**GOAL OF THE EXERCISE**
Where does the word "widehat" occur in the material? Copy each line that has it.

**DATASET RECORDS**
= = =
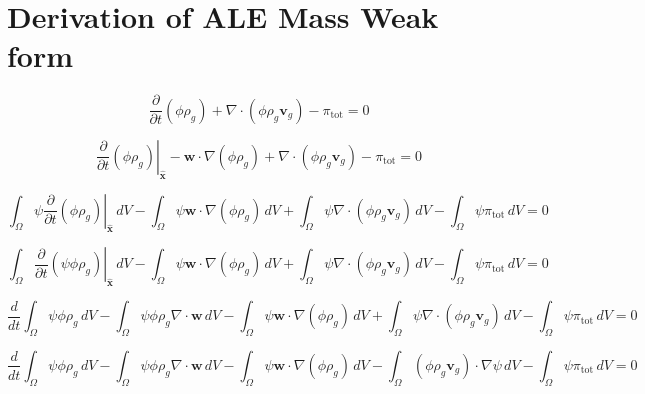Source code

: \documentclass[11pt]{article}
\begin{document}
\section{Derivation of ALE Mass Weak form}

\begin{equation}
\frac{\partial}{\partial t}\left(\phi \rho_g\right)
+ \nabla \cdot
\left(
\phi \rho_g \mathbf{v}_g
\right)
- \pi_{\mathrm{tot}}
= 0
\end{equation}

\begin{equation}
\left.\frac{\partial}{\partial t}\left(\phi \rho_g\right)\right|_{\widehat{\mathbf{x}}}
- \mathbf{w}\cdot\nabla\left(\phi \rho_g\right)
+ \nabla \cdot
\left(
\phi \rho_g \mathbf{v}_g
\right)
- \pi_{\mathrm{tot}}
= 0
\end{equation}

\begin{equation}
\int_{\Omega} \psi \left.\frac{\partial}{\partial t}\left(\phi \rho_g\right)\right|_{\widehat{\mathbf{x}}} \,dV
- \int_{\Omega} \psi \mathbf{w}\cdot\nabla\left(\phi \rho_g\right) \,dV
+  \int_{\Omega} \psi \nabla \cdot
\left(
\phi \rho_g \mathbf{v}_g
\right) \,dV
- \int_{\Omega} \psi \pi_{\mathrm{tot}} \,dV
= 0
\end{equation}

\begin{equation}
\int_{\Omega} \left.\frac{\partial}{\partial t}\left(\psi \phi \rho_g\right)\right|_{\widehat{\mathbf{x}}} \,dV
- \int_{\Omega} \psi \mathbf{w}\cdot\nabla\left(\phi \rho_g\right) \,dV
+  \int_{\Omega} \psi \nabla \cdot
\left(
\phi \rho_g \mathbf{v}_g
\right) \,dV
- \int_{\Omega} \psi \pi_{\mathrm{tot}} \,dV
= 0
\end{equation}

\begin{equation}
\frac{d}{dt} \int_{\Omega} \psi \phi \rho_g \,dV
- \int_{\Omega} \psi\phi \rho_g \nabla \cdot \mathbf{w} \,dV
- \int_{\Omega} \psi \mathbf{w}\cdot\nabla\left(\phi \rho_g\right) \,dV
+  \int_{\Omega} \psi \nabla \cdot
\left(
\phi \rho_g \mathbf{v}_g
\right) \,dV
- \int_{\Omega} \psi \pi_{\mathrm{tot}} \,dV
= 0
\end{equation}

\begin{equation}
\frac{d}{dt} \int_{\Omega} \psi \phi \rho_g \,dV
- \int_{\Omega} \psi\phi \rho_g \nabla \cdot \mathbf{w} \,dV
- \int_{\Omega} \psi \mathbf{w}\cdot\nabla\left(\phi \rho_g\right) \,dV
-  \int_{\Omega} \left(
\phi \rho_g \mathbf{v}_g
\right) \cdot \nabla \psi \,dV
- \int_{\Omega} \psi \pi_{\mathrm{tot}} \,dV
= 0
\end{equation}
\end{document}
= = =
**COMPLETED TASK**
\left.\frac{\partial}{\partial t}\left(\phi \rho_g\right)\right|_{\widehat{\mathbf{x}}}
\int_{\Omega} \psi \left.\frac{\partial}{\partial t}\left(\phi \rho_g\right)\right|_{\widehat{\mathbf{x}}} \,dV
\int_{\Omega} \left.\frac{\partial}{\partial t}\left(\psi \phi \rho_g\right)\right|_{\widehat{\mathbf{x}}} \,dV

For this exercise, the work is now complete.